EXERCISE INSTRUCTIONS: In the entries that follow, which lines hold the string "AttributeType"? List them.

GIVEN RECORDS:
▶

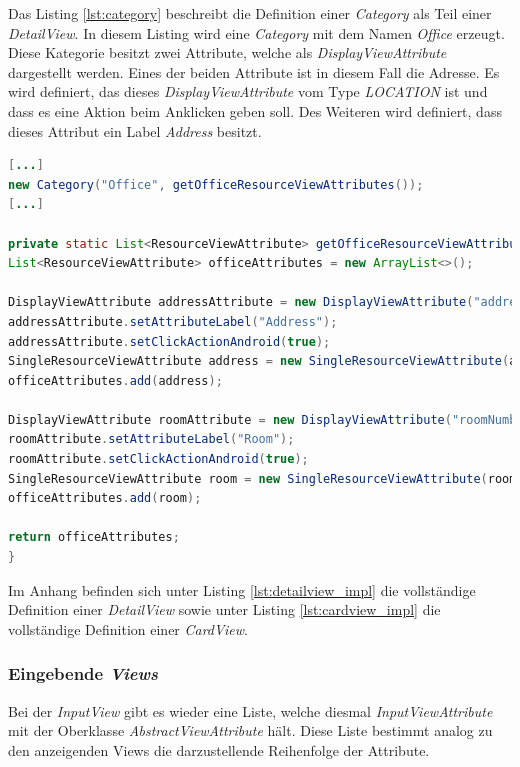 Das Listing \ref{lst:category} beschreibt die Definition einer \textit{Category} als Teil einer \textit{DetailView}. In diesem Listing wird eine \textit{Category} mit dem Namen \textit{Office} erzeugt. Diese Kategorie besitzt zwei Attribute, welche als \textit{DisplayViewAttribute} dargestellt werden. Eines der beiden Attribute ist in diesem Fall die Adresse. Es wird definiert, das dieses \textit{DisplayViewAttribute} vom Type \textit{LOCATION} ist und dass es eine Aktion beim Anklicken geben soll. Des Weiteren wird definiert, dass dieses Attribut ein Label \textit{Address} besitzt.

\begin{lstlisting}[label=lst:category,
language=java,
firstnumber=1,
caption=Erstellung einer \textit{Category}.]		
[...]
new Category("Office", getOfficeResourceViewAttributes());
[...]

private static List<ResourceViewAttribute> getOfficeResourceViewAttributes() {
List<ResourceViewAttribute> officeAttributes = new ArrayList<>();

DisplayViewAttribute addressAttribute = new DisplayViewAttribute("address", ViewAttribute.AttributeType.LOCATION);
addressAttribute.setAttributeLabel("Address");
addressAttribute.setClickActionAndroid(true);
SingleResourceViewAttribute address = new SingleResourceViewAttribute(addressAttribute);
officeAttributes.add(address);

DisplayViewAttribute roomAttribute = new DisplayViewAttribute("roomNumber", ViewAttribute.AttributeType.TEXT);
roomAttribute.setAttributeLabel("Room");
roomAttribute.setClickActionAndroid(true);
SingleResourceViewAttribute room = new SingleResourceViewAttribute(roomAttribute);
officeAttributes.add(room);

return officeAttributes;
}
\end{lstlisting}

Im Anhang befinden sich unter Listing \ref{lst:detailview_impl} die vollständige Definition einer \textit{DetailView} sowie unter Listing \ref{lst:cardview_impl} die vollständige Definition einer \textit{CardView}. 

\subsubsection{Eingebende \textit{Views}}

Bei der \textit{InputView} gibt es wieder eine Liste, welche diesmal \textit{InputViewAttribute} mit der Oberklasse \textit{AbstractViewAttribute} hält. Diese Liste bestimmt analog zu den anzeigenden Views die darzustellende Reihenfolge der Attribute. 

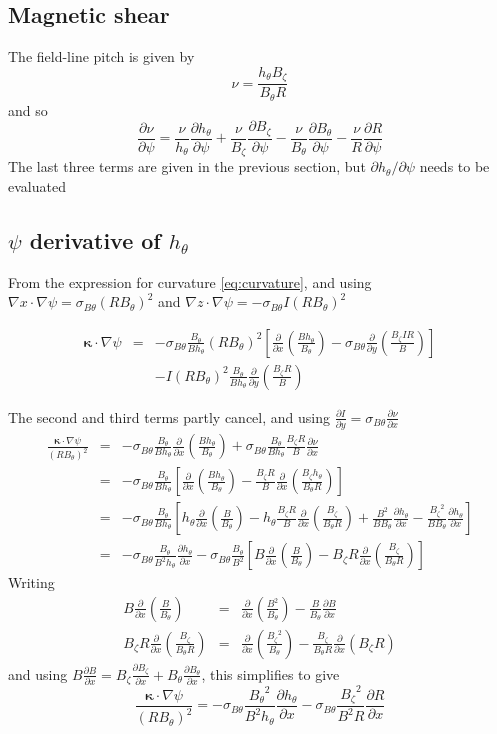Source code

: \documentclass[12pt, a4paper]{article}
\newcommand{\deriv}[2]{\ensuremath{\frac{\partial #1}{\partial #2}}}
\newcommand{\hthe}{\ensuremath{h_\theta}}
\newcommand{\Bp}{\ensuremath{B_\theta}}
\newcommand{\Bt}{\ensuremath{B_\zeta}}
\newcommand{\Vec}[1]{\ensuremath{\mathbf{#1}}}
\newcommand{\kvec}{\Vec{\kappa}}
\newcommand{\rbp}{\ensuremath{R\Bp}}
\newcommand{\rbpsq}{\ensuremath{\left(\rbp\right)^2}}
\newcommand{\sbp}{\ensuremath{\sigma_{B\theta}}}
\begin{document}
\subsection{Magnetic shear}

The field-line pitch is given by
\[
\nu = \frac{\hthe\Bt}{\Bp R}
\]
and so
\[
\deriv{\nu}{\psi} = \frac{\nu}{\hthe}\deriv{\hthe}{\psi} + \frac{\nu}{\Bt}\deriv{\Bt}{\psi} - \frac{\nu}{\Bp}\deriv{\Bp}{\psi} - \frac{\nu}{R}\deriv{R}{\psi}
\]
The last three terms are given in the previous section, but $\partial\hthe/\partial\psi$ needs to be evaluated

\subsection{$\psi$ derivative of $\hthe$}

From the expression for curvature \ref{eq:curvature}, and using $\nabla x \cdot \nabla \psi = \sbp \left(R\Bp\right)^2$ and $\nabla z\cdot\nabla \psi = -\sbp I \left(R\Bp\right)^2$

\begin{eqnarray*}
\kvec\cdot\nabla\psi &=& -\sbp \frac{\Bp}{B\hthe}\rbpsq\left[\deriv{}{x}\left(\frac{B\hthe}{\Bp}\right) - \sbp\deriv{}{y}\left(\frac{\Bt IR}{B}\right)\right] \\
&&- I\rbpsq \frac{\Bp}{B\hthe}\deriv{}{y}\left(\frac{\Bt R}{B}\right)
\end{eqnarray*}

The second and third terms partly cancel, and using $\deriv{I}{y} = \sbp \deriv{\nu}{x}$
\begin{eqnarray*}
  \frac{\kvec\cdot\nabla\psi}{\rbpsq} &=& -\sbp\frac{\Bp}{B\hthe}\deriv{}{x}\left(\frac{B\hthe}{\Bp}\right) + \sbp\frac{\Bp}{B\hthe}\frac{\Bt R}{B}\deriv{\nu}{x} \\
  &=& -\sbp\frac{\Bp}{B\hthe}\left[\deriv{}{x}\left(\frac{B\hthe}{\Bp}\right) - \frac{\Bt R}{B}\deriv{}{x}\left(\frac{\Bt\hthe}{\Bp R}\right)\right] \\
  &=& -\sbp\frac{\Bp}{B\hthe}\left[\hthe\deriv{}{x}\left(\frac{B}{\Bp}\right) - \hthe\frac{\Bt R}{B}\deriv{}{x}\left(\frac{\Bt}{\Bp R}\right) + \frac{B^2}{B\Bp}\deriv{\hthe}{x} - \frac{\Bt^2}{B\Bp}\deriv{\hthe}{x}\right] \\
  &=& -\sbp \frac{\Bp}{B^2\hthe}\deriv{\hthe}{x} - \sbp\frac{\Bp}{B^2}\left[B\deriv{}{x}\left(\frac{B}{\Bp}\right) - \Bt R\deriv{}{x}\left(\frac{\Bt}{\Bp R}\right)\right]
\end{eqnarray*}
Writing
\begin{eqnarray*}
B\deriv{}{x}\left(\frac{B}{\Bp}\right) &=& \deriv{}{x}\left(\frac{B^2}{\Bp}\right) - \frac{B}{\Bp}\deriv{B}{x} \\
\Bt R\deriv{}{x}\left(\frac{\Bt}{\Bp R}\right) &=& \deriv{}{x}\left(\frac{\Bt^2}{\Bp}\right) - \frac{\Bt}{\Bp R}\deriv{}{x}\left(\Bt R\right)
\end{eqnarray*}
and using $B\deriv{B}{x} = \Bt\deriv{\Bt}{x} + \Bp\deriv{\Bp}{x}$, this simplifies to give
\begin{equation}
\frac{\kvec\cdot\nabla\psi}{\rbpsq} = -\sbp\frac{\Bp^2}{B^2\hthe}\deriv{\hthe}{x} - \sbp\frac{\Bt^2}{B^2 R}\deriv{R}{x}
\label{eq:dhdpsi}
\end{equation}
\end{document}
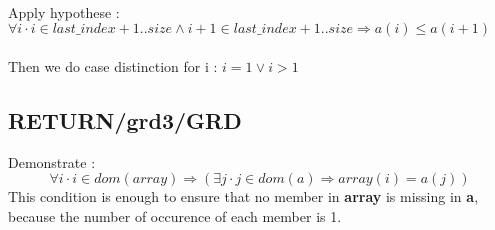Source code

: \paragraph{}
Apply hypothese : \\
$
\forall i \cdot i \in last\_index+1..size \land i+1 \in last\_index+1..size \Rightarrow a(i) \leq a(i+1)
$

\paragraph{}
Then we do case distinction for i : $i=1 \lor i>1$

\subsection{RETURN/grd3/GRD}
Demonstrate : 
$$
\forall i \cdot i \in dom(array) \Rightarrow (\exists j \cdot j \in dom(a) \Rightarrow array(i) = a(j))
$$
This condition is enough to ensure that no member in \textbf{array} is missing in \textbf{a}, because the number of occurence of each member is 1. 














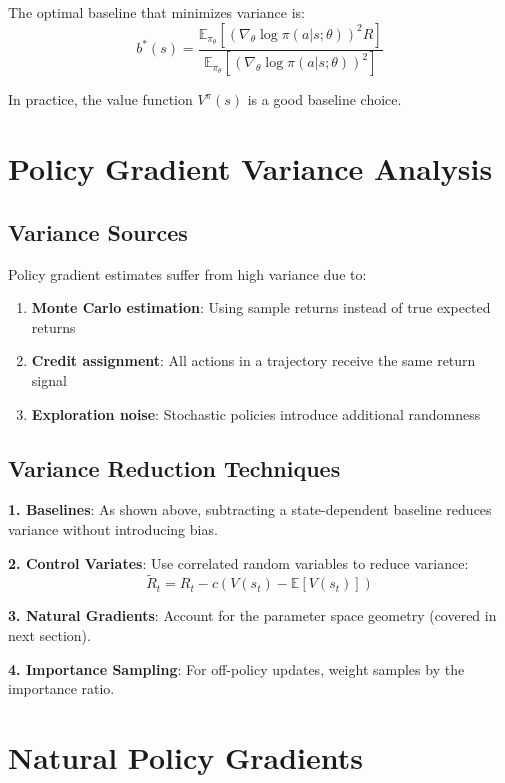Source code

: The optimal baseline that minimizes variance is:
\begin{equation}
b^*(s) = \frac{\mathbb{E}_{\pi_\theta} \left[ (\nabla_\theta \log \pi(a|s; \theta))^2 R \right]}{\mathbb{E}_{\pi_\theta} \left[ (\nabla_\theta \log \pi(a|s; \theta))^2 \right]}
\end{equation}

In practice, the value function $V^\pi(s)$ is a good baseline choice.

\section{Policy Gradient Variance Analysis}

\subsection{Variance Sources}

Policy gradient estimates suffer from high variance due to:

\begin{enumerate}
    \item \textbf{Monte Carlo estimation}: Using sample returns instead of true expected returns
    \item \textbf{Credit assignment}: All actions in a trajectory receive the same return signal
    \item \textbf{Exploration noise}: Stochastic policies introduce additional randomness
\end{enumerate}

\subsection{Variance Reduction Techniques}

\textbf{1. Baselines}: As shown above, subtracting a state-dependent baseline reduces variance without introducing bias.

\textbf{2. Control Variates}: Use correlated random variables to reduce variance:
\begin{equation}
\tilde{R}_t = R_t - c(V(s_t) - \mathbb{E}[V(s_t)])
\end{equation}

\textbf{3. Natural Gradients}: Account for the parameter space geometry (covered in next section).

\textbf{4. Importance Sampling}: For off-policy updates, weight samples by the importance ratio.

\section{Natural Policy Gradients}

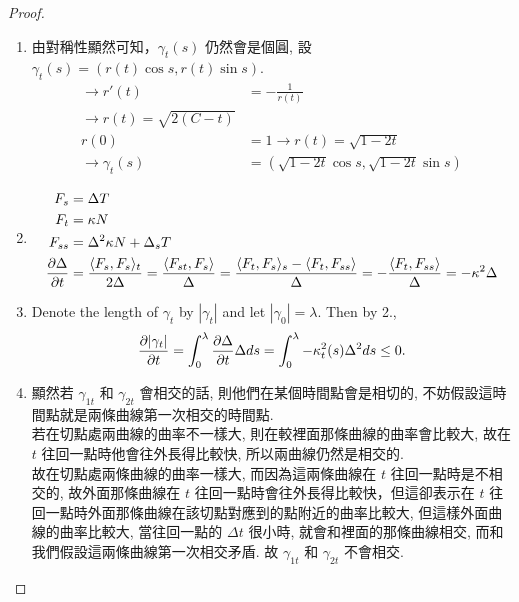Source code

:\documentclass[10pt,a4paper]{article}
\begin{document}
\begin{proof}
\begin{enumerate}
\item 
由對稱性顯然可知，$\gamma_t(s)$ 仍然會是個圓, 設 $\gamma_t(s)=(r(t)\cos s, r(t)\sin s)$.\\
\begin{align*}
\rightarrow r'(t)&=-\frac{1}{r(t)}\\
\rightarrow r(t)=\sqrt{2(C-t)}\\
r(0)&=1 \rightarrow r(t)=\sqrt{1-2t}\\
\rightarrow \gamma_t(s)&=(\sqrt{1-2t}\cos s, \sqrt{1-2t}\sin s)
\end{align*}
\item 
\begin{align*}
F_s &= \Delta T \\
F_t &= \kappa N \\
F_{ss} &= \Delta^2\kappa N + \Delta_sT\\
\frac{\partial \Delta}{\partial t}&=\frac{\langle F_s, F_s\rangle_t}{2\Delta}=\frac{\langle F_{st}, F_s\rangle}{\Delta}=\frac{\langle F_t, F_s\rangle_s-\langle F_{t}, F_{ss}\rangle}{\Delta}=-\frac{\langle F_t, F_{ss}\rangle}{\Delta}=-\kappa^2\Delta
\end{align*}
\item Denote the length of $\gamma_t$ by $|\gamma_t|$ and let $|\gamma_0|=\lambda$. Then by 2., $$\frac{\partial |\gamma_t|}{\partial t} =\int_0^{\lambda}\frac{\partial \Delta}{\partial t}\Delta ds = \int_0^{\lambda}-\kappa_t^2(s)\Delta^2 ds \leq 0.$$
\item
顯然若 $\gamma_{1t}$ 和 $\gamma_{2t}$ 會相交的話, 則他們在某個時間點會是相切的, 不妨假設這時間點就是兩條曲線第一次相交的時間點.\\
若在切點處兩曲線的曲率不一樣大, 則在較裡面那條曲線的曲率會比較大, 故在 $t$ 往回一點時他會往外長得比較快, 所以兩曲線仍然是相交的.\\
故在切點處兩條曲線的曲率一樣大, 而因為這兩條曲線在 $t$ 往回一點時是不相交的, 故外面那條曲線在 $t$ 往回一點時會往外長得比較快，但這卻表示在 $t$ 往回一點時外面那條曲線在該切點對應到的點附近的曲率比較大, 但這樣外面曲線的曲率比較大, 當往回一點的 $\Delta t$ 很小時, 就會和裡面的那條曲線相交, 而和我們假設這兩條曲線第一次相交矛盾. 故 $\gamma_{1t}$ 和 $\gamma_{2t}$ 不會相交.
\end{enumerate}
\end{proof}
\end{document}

◀

OUTPUT OF THE TASK:
DisplayViewAttribute addressAttribute = new DisplayViewAttribute("address", ViewAttribute.AttributeType.LOCATION);
DisplayViewAttribute roomAttribute = new DisplayViewAttribute("roomNumber", ViewAttribute.AttributeType.TEXT);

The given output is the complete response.